══ GIVEN INFORMATION ══

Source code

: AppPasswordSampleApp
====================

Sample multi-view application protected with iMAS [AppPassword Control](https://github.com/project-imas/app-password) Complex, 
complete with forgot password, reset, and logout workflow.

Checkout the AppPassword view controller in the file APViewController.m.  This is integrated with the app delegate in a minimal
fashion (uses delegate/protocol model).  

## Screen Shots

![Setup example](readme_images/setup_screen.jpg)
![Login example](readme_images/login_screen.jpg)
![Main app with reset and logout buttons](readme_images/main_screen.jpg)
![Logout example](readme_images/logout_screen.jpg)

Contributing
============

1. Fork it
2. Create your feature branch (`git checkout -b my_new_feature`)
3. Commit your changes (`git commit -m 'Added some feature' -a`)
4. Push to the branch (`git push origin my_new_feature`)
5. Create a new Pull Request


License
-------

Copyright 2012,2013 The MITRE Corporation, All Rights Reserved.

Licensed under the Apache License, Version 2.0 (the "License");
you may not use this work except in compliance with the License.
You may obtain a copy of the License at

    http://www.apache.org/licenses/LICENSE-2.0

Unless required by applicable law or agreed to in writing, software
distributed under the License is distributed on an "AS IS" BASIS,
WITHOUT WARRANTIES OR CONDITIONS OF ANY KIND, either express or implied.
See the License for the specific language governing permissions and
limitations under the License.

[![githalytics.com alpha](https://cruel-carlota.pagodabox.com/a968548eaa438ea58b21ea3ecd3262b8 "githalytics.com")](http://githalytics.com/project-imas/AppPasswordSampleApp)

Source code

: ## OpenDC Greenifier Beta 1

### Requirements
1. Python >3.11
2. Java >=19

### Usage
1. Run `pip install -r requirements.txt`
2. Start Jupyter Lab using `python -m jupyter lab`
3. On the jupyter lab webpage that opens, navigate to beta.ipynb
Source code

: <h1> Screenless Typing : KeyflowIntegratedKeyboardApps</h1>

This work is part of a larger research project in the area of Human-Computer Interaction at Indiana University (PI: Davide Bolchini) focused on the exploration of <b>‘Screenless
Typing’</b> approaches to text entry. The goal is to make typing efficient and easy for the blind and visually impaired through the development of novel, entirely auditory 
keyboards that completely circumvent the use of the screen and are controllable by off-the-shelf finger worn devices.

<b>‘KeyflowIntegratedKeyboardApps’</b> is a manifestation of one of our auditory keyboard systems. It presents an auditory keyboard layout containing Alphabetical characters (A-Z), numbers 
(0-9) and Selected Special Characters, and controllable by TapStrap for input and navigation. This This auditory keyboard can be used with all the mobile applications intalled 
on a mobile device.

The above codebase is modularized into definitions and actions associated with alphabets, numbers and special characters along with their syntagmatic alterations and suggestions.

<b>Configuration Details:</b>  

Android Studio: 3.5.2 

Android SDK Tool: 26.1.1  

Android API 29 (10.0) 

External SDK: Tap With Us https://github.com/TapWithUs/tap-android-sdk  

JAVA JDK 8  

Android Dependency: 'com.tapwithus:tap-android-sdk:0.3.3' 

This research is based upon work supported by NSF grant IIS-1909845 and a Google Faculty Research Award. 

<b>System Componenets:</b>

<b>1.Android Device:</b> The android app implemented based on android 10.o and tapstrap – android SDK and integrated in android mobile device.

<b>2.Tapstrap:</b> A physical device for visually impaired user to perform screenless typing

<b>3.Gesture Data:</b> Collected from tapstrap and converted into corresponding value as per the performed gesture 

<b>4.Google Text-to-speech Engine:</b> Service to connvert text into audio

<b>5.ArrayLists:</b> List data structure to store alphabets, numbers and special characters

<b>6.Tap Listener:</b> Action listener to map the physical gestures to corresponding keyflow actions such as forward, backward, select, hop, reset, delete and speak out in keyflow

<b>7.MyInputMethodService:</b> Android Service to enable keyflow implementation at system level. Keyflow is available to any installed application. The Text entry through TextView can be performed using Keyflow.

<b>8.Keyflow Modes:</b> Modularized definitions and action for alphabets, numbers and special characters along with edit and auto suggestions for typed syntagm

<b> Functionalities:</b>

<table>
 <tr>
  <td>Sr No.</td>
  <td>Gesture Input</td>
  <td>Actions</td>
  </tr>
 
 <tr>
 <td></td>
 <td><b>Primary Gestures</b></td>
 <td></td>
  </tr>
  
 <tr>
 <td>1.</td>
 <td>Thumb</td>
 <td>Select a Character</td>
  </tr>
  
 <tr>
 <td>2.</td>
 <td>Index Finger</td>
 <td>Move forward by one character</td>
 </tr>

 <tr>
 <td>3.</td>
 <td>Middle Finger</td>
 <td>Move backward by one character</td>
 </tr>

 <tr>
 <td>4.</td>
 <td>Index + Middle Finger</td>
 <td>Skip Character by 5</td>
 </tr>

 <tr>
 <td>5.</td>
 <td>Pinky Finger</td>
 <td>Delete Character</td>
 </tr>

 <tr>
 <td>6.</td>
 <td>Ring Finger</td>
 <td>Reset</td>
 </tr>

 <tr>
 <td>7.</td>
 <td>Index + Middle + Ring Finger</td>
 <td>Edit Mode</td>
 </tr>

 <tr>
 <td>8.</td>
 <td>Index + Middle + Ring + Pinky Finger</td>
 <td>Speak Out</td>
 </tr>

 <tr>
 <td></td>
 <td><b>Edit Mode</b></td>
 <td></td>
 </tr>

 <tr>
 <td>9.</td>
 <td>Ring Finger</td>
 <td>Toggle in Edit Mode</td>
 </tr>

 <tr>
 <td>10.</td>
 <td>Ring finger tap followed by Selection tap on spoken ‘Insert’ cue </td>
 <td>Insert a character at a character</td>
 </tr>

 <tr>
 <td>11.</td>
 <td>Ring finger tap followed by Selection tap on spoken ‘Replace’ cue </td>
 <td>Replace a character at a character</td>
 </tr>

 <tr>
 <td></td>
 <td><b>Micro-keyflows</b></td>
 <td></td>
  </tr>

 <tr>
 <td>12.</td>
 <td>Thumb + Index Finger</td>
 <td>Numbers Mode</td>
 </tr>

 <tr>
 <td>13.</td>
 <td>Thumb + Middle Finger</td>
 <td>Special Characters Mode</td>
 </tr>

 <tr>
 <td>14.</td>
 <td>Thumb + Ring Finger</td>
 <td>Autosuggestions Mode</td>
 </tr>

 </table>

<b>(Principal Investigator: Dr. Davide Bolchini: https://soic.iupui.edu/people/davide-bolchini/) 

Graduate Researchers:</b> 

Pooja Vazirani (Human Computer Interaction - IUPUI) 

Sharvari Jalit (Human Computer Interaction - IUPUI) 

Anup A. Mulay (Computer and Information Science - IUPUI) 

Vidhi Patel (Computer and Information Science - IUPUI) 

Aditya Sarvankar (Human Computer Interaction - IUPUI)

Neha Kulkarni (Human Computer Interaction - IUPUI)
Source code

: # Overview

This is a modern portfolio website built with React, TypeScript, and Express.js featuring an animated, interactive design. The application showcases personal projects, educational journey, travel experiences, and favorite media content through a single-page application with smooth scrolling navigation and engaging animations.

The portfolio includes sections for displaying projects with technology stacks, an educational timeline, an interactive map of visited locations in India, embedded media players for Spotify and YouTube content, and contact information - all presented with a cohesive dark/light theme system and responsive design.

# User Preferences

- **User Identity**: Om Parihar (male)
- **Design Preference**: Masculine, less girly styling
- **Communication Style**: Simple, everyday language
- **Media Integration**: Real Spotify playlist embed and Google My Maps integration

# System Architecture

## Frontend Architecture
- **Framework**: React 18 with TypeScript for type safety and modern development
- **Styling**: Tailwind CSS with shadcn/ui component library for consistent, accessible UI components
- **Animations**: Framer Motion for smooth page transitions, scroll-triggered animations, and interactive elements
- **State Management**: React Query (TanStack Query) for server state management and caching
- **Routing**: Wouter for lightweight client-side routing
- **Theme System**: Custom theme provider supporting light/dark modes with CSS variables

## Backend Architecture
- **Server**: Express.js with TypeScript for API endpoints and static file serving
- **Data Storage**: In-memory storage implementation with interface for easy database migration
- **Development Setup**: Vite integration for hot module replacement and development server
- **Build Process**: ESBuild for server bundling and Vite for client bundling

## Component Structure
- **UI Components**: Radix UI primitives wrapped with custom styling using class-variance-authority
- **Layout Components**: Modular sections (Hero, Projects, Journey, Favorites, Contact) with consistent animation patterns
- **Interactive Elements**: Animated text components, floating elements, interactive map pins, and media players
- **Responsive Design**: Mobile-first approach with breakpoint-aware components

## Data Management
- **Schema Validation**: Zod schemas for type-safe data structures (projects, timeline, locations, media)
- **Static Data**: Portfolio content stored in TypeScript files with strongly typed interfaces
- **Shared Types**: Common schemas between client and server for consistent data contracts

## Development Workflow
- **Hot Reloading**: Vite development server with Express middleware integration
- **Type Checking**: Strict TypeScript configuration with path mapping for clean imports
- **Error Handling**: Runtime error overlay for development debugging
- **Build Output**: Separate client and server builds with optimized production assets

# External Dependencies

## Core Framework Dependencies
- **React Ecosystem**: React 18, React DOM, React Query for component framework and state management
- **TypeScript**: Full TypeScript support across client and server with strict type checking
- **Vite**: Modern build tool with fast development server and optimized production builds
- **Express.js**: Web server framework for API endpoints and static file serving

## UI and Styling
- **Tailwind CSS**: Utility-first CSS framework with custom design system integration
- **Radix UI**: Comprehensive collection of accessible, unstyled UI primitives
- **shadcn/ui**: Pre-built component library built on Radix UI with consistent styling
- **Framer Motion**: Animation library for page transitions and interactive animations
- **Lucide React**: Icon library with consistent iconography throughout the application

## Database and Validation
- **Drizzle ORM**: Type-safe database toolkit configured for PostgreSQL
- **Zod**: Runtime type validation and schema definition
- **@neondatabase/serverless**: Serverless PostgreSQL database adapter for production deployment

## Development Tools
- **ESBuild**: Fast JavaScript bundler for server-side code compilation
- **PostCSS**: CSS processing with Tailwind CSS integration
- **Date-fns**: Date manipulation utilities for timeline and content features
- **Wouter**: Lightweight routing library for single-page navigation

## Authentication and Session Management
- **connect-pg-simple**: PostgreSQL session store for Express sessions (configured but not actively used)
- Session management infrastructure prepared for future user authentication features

═══

#### [TASK PROMPT]
For the word "Human", go through the records and show each line that carries it.

#### [OUTPUT OF THE EXERCISE]
This work is part of a larger research project in the area of Human-Computer Interaction at Indiana University (PI: Davide Bolchini) focused on the exploration of <b>‘Screenless
Pooja Vazirani (Human Computer Interaction - IUPUI) 
Sharvari Jalit (Human Computer Interaction - IUPUI) 
Aditya Sarvankar (Human Computer Interaction - IUPUI)
Neha Kulkarni (Human Computer Interaction - IUPUI)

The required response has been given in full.